Data excerpts:

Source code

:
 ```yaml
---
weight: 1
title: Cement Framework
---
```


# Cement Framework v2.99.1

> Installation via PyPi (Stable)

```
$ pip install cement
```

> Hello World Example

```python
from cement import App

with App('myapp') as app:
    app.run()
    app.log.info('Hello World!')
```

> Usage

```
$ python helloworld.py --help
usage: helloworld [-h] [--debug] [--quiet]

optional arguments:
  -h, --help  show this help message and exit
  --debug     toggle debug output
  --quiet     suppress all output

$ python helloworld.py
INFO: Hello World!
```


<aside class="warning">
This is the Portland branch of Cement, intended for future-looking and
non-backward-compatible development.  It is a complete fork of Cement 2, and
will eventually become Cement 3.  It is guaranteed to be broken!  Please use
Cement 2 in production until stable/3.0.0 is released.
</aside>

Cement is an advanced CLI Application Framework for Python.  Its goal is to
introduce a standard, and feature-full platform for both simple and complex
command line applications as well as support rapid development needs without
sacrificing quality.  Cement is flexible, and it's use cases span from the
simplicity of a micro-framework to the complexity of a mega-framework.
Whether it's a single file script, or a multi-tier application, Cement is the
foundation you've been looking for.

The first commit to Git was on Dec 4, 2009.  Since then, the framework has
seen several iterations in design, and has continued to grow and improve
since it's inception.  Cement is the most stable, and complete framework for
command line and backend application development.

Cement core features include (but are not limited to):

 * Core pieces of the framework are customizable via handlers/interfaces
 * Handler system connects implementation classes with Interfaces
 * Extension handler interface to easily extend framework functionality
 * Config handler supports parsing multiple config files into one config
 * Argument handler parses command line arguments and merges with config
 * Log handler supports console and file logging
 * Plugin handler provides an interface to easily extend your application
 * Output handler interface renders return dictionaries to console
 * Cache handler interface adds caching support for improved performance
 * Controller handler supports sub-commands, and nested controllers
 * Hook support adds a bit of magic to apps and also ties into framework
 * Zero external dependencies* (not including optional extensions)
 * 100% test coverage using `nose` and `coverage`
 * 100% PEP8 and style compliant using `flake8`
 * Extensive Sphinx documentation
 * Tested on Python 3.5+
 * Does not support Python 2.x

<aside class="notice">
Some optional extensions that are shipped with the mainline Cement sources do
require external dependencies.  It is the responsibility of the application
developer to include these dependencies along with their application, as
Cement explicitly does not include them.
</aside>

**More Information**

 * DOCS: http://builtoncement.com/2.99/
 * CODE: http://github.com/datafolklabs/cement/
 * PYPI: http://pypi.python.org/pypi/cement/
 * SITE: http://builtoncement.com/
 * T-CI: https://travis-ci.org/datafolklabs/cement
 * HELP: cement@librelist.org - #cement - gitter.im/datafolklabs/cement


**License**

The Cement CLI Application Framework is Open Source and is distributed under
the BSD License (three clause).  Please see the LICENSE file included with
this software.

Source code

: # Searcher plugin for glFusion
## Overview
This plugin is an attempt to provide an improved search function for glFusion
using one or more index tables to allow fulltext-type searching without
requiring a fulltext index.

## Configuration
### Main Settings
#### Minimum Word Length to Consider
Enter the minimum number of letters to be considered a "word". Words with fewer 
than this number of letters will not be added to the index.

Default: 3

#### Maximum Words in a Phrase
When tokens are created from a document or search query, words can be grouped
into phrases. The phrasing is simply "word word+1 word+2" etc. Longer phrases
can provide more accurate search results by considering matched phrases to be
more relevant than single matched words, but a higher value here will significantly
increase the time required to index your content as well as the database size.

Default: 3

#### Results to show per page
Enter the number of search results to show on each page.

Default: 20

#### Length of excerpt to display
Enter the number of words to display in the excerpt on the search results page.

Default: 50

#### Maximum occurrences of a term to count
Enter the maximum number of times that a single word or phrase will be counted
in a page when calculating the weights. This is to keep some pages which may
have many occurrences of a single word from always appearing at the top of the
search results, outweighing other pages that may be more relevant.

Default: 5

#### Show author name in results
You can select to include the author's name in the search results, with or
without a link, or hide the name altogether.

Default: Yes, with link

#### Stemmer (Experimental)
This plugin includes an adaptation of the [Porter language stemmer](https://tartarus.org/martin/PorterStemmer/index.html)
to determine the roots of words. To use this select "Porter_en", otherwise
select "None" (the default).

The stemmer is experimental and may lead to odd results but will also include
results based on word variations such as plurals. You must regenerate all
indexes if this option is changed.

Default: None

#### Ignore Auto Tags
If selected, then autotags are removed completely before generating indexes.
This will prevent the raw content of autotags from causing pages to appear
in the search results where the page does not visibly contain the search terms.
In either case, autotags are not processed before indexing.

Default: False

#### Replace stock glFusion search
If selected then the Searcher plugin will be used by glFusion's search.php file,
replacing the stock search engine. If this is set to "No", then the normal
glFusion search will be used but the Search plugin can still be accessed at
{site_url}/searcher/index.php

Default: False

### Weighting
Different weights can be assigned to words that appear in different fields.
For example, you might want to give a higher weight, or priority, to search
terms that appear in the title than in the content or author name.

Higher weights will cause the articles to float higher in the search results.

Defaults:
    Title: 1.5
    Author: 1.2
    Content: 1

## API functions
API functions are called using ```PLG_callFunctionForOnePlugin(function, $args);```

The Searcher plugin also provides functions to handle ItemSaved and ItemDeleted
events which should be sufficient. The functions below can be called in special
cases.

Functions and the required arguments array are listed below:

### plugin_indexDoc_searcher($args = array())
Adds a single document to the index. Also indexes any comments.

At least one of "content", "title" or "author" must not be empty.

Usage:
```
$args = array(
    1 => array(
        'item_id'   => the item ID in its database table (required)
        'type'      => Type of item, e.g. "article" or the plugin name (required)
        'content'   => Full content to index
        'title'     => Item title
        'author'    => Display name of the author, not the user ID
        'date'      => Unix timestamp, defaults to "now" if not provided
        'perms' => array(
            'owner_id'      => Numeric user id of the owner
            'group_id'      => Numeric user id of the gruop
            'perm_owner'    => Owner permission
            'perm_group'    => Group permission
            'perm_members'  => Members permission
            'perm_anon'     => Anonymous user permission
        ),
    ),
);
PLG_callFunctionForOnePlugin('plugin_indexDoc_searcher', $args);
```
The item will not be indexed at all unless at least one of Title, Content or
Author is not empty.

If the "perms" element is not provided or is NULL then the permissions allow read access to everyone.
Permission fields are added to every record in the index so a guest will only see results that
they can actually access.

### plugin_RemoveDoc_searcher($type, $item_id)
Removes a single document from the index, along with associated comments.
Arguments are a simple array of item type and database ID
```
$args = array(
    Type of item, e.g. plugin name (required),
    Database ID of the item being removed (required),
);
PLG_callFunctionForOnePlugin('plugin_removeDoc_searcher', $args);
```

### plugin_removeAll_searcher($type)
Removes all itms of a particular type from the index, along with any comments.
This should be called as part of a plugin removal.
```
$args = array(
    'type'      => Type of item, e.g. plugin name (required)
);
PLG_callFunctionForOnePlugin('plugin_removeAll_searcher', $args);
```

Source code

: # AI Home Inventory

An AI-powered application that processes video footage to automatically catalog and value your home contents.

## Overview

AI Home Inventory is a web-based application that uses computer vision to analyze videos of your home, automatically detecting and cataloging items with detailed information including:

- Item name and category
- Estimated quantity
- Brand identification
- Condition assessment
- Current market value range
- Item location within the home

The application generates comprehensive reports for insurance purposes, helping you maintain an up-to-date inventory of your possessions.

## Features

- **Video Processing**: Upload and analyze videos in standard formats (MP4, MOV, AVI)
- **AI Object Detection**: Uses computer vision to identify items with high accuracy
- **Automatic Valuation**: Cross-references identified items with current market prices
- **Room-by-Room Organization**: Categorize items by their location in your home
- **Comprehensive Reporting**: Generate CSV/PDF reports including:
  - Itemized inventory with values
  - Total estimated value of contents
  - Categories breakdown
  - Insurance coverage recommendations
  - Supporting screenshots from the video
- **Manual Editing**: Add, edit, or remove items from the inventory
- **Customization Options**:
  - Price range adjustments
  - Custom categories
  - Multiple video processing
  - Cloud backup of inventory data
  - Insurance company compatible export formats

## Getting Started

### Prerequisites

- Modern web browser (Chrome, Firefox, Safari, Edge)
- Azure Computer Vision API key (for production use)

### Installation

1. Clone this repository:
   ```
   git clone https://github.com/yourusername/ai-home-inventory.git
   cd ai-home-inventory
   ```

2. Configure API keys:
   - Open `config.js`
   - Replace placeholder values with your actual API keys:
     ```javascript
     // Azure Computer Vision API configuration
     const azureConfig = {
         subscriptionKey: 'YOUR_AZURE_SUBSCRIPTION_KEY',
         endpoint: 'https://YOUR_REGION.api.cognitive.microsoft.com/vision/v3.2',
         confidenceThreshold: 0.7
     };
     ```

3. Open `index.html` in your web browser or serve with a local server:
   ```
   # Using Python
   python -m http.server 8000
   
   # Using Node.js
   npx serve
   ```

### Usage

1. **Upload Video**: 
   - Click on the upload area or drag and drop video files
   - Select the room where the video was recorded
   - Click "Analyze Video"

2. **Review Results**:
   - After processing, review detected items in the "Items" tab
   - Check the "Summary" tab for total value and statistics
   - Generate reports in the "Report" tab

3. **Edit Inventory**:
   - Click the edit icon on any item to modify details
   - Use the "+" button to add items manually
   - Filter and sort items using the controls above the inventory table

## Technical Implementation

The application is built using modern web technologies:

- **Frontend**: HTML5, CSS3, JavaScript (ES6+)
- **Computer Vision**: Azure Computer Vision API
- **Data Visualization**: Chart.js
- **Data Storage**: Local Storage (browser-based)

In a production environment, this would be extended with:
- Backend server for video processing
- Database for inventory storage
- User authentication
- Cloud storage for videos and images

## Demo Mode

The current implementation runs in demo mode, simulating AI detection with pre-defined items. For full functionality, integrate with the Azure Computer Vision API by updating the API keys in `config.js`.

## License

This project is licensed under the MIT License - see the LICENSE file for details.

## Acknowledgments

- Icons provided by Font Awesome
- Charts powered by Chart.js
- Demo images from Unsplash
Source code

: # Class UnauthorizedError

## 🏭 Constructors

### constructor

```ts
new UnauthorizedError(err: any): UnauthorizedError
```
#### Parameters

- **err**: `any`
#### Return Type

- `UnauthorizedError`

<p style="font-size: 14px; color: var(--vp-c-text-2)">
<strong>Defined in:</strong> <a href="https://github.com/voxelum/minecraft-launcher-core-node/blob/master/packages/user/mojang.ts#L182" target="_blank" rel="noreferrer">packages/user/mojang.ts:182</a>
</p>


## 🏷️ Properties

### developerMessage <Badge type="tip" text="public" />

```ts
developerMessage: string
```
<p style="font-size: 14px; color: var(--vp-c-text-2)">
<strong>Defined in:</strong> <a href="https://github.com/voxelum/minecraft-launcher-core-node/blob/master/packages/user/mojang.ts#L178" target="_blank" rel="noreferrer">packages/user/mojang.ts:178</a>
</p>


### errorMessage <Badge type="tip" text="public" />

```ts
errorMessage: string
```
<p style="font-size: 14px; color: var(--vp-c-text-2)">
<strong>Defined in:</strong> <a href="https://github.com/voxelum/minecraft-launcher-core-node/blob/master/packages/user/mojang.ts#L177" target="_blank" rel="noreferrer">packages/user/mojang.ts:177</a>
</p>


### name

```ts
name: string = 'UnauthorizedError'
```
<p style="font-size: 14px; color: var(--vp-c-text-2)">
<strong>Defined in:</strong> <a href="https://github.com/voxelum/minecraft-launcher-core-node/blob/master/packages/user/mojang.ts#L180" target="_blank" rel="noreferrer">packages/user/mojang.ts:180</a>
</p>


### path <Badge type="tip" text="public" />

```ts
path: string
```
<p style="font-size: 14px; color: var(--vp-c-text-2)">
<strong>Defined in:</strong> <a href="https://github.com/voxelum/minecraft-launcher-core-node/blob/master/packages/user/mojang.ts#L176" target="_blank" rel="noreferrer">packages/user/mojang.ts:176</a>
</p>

* Prompt *
Every line that contains the string "Replace" should be copied from the entries.

* Exercise response *
#### Replace stock glFusion search
   - Replace placeholder values with your actual API keys:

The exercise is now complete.